Ben Franklin developed a legacy of firsts. In a 1960 case, the U.S. Court of Appeals for the Fifth District stated that Franklin was “one of the finest schools in the country for superior students” and as such, should be open to all of the students of New Orleans. In 1963, Franklin became the first desegregated public high school in the city. By 1965 Franklin’s spirit for excellence had taken root, and the school saw 38 of the 96 seniors recognized by the National Merit Scholarship Corp.

 

Advanced Placement programs were added, and education evolved to keep up with technology. By 1990 Franklin students were limited only by an inadequate facility.  (The old Carrollton Courthouse, while a hub of great memories for the alumni, could barely hold the student body.  A “cafetorium” served as cafeteria, auditorium, gym, band practice hall, and meeting room. Portable classrooms from the 1950s offered limited space, and classrooms were used in neighboring churches. A lack of basic comforts, such as air conditioning, challenged an efficient learning environment.) With the Ben Franklin spirit and a hopeful vision, the school moved to the Leon C. Simon location in March 1990.

 

Hurricane Katrina proved the single greatest threat to the school in 2005. Flood damage, mud, and mildew growth left the school boarded up with no assurances for a future in a struggling city. But the Franklin vision could not be blinded. Franklin supporters, including administrators, faculty, parents, alumni, and friends, led by teacher Charles Firneno, did not wait for a federal go-ahead or city permission.  They went to work repairing the facility. Former Principal/CEO Carol Christen and Board President Duris Holmes ’80 spearheaded the effort to make Franklin a public charter school, raising more than $1.9 million in private funds. On Jan. 17, 2006, Benjamin Franklin's birthday, Benjamin Franklin High School opened as a public charter, the first public high school to reopen after the storm.

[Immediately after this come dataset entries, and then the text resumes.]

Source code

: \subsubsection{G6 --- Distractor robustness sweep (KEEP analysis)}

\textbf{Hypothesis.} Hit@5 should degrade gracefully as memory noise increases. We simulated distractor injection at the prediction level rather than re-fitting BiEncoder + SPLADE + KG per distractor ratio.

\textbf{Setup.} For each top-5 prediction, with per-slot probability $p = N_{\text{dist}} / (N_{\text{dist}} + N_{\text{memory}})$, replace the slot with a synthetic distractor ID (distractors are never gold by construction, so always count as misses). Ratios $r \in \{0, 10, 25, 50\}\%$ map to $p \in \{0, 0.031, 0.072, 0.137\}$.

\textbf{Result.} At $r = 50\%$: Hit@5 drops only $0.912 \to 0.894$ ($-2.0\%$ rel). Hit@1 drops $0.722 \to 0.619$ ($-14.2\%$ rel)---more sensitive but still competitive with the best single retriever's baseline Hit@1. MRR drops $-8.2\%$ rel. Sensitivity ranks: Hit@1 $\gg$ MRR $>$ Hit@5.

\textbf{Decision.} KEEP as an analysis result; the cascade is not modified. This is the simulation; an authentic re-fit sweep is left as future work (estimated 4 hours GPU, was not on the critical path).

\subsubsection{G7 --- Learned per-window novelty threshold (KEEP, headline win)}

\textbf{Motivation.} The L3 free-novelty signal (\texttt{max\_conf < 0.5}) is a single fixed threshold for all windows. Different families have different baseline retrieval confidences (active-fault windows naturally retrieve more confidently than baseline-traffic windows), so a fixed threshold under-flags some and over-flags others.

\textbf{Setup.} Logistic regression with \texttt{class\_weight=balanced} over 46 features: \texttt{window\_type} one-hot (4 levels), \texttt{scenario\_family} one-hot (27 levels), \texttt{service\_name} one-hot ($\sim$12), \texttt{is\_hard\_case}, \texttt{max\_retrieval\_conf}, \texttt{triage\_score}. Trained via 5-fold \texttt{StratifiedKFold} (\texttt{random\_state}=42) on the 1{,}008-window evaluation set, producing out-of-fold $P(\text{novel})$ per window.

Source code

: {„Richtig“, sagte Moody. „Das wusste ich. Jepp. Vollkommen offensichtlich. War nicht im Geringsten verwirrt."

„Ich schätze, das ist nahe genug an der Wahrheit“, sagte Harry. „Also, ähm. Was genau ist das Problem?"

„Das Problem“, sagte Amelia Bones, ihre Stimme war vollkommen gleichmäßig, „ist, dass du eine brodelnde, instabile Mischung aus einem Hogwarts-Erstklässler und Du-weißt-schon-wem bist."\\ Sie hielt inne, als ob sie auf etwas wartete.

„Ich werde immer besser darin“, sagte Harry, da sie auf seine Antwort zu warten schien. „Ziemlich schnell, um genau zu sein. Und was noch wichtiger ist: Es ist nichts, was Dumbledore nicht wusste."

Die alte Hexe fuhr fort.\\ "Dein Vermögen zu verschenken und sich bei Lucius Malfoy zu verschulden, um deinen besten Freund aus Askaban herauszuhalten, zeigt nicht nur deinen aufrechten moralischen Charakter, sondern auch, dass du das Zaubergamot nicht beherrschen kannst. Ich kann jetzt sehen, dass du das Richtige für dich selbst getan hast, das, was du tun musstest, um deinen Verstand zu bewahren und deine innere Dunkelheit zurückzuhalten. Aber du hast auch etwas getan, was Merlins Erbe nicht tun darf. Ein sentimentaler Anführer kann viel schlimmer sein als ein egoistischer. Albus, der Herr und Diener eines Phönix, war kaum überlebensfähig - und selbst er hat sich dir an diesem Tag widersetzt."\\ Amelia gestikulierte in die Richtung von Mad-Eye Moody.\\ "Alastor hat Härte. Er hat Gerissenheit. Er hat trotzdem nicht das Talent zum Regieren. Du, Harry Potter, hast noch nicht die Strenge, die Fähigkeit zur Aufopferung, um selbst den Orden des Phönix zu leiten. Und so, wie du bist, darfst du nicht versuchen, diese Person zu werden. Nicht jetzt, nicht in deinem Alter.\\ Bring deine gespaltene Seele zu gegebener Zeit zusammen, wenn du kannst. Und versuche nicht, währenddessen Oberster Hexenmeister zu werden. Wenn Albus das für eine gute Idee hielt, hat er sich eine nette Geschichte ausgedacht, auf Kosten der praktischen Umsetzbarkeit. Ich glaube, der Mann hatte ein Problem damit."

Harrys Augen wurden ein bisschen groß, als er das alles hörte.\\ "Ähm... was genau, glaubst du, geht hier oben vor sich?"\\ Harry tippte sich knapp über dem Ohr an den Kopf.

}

In the years since Katrina, we have worked hard to recruit new students, and we now have a robust and diverse student body of 1,000 students from every neighborhood in the city. Our academic achievements grow with each graduating class, and our vision has evolved. We are consistently named the No. 1 school in the state, and U.S. News & World Report ranks us as the No. 15 charter school in the nation. Now as at the time of our founding, however, our mission remains the same: We prepare students of high academic achievement to be successful in life.